En effet, la vente du fonds en application de l’article L. 642-19 ne purge pas les droits des créanciers inscrits du débiteur sur le fonds de commerce. L’article R. 642-38 du code de commerce dispose à cet effet que: “En cas de cession d'un fonds de commerce, le cessionnaire peut saisir le juge-commissaire pour faire prononcer la radiation des inscriptions. Il joint à sa demande […] la justification de l'accomplissement des formalités de purge […]”), l’acquéreur pouvant toutefois obtenir l’accord des créanciers inscrits pour le dispenser de procéder à la purge.
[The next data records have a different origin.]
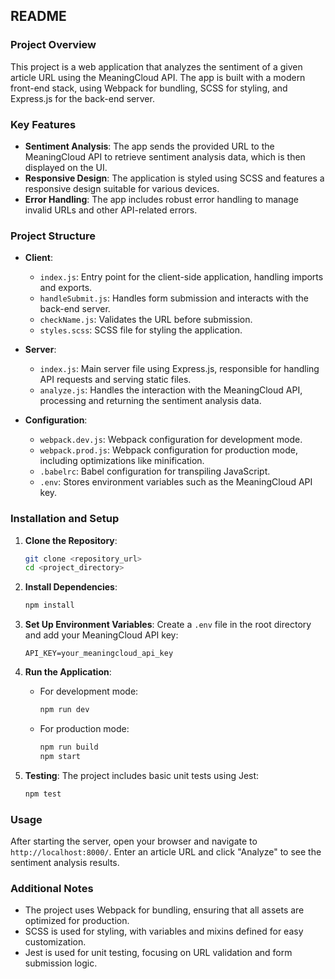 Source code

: 
## README

### Project Overview

This project is a web application that analyzes the sentiment of a given article URL using the MeaningCloud API. The app is built with a modern front-end stack, using Webpack for bundling, SCSS for styling, and Express.js for the back-end server.

### Key Features

- **Sentiment Analysis**: The app sends the provided URL to the MeaningCloud API to retrieve sentiment analysis data, which is then displayed on the UI.
- **Responsive Design**: The application is styled using SCSS and features a responsive design suitable for various devices.
- **Error Handling**: The app includes robust error handling to manage invalid URLs and other API-related errors.

### Project Structure

- **Client**:
  - `index.js`: Entry point for the client-side application, handling imports and exports.
  - `handleSubmit.js`: Handles form submission and interacts with the back-end server.
  - `checkName.js`: Validates the URL before submission.
  - `styles.scss`: SCSS file for styling the application.

- **Server**:
  - `index.js`: Main server file using Express.js, responsible for handling API requests and serving static files.
  - `analyze.js`: Handles the interaction with the MeaningCloud API, processing and returning the sentiment analysis data.

- **Configuration**:
  - `webpack.dev.js`: Webpack configuration for development mode.
  - `webpack.prod.js`: Webpack configuration for production mode, including optimizations like minification.
  - `.babelrc`: Babel configuration for transpiling JavaScript.
  - `.env`: Stores environment variables such as the MeaningCloud API key.

### Installation and Setup

1. **Clone the Repository**:
   ```bash
   git clone <repository_url>
   cd <project_directory>
   ```

2. **Install Dependencies**:
   ```bash
   npm install
   ```

3. **Set Up Environment Variables**:
   Create a `.env` file in the root directory and add your MeaningCloud API key:
   ```plaintext
   API_KEY=your_meaningcloud_api_key
   ```

4. **Run the Application**:
   - For development mode:
     ```bash
     npm run dev
     ```
   - For production mode:
     ```bash
     npm run build
     npm start
     ```

5. **Testing**:
   The project includes basic unit tests using Jest:
   ```bash
   npm test
   ```

### Usage

After starting the server, open your browser and navigate to `http://localhost:8000/`. Enter an article URL and click "Analyze" to see the sentiment analysis results.

### Additional Notes

- The project uses Webpack for bundling, ensuring that all assets are optimized for production.
- SCSS is used for styling, with variables and mixins defined for easy customization.
- Jest is used for unit testing, focusing on URL validation and form submission logic. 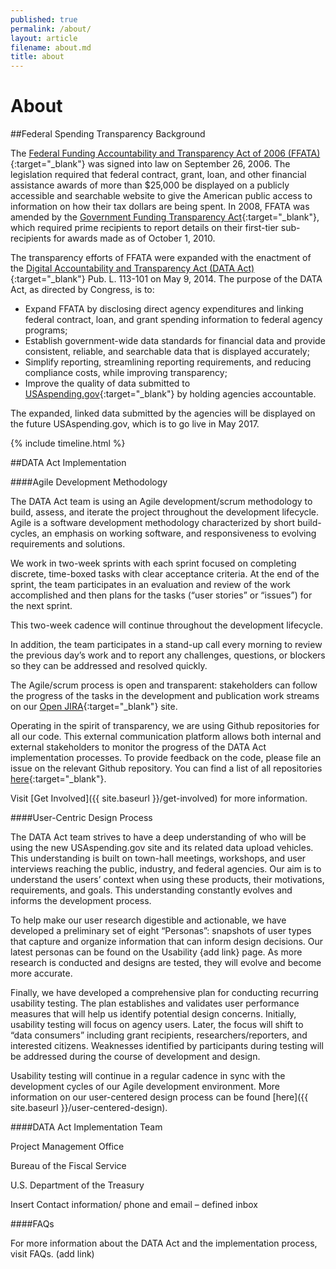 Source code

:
 ```yaml
---
published: true
permalink: /about/
layout: article
filename: about.md
title: about
---
```



# About

##Federal Spending Transparency Background 

The [Federal Funding Accountability and Transparency Act of 2006 (FFATA)](https://www.congress.gov/bill/109th-congress/senate-bill/2590/text){:target="_blank"} was signed into law on September 26, 2006. The legislation required that federal contract, grant, loan, and other financial assistance awards of more than $25,000 be displayed on a publicly accessible and searchable website to give the American public access to information on how their tax dollars are being spent. In 2008, FFATA was amended by the [Government Funding Transparency Act](https://www.gpo.gov/fdsys/pkg/PLAW-109publ282/pdf/PLAW-109publ282.pdf){:target="_blank"}, which required prime recipients to report details on their first-tier sub-recipients for awards made as of October 1, 2010.

The transparency efforts of FFATA were expanded with the enactment of the [Digital Accountability and Transparency Act (DATA Act)](https://www.gpo.gov/fdsys/pkg/PLAW-113publ101/pdf/PLAW-113publ101.pdf){:target="_blank"} Pub. L. 113-101 on May 9, 2014. The purpose of the DATA Act, as directed by Congress, is to:

* Expand FFATA by disclosing direct agency expenditures and linking federal contract, loan, and grant spending information to federal agency programs;
* Establish government-wide data standards for financial data and provide consistent, reliable, and searchable data that is displayed accurately;
* Simplify reporting, streamlining reporting requirements, and reducing compliance costs, while improving transparency;
* Improve the quality of data submitted to [USAspending.gov](http://www.usaspending.gov){:target="_blank"} by holding agencies accountable.

The expanded, linked data submitted by the agencies will be displayed on the future USAspending.gov, which is to go live in May 2017.

{% include timeline.html %}

##DATA Act Implementation

####Agile Development Methodology

The DATA Act team is using an Agile development/scrum methodology to build, assess, and iterate the project throughout the development lifecycle. Agile is a software development methodology characterized by short build-cycles, an emphasis on working software, and responsiveness to evolving requirements and solutions.

We work in two-week sprints with each sprint focused on completing discrete, time-boxed tasks with clear acceptance criteria. At the end of the sprint, the team participates in an evaluation and review of the work accomplished and then plans for the tasks (“user stories” or “issues”) for the next sprint.

This two-week cadence will continue throughout the development lifecycle.

In addition, the team participates in a stand-up call every morning to review the previous day’s work and to report any challenges, questions, or blockers so they can be addressed and resolved quickly.

The Agile/scrum process is open and transparent: stakeholders can follow the progress of the tasks in the development and publication work streams on our [Open JIRA](https://federal-spending-transparency.atlassian.net/secure/BrowseProjects.jspa?selectedCategory=all&selectedProjectType=all){:target="_blank"} site.

Operating in the spirit of transparency, we are using Github repositories for all our code. This external communication platform allows both internal and external stakeholders to monitor the progress of the DATA Act implementation processes. To provide feedback on the code, please file an issue on the relevant Github repository. You can find a list of all repositories [here](https://github.com/fedspendingtransparency){:target="_blank"}.

Visit [Get Involved]({{ site.baseurl }}/get-involved) for more information. 

####User-Centric Design Process

The DATA Act team strives to have a deep understanding of who will be using the new USAspending.gov site and its related data upload vehicles. This understanding is built on town-hall meetings, workshops, and user interviews reaching the public, industry, and federal agencies. Our aim is to understand the users’ context when using these products, their motivations, requirements, and goals.  This understanding constantly evolves and informs the development process.

To help make our user research digestible and actionable, we have developed a preliminary set of eight “Personas”: snapshots of user types that capture and organize information that can inform design decisions. Our latest personas can be found on the Usability {add link} page. As more research is conducted and designs are tested, they will evolve and become more accurate.

Finally, we have developed a comprehensive plan for conducting recurring usability testing. The plan establishes and validates user performance measures that will help us identify potential design concerns. Initially, usability testing will focus on agency users. Later, the focus will shift to “data consumers” including grant recipients, researchers/reporters, and interested citizens.  Weaknesses identified by participants during testing will be addressed during the course of development and design.

Usability testing will continue in a regular cadence in sync with the development cycles of our Agile development environment.  More information on our user-centered design process can be found [here]({{ site.baseurl }}/user-centered-design).



####DATA Act Implementation Team

Project Management Office

Bureau of the Fiscal Service

U.S. Department of the Treasury

Insert Contact information/ phone and email – defined inbox



####FAQs

For more information about the DATA Act and the implementation process, visit FAQs. (add link)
Les créanciers inscrits au titre d’un privilège ou d’un nantissement sur le fonds de commerce du débiteur peuvent donc soient acceptés les offres de l’acquéreur à fin de purge (L. 143-12 ; R. 143-1) soit refuser ces offres et demander la mise aux enchères (L. 143-13 ; voir la jurisprudence précitée de la Cour de cassation).

En d’autres termes, les parties à l’acte de cession (liquidateur et acquéreur) doivent prévoir un mécanisme permettant de faire face aux éventuelles oppositions des créanciers ou réclamations des créanciers inscrits ou à la solidarité fiscale (1684), l’acquéreur n’étant pas libéré par une cession de gré à gré.

A noter : lorsque le prix est payé le jour de l’audience, il appartient au liquidateur de ne pas distraire le prix tant que les publications, le délai d’opposition et de solidarité fiscale n’ont pas été faites ou n’ont pas expiré. A défaut, celui-ci engagerait, selon nous, sa responsabilité.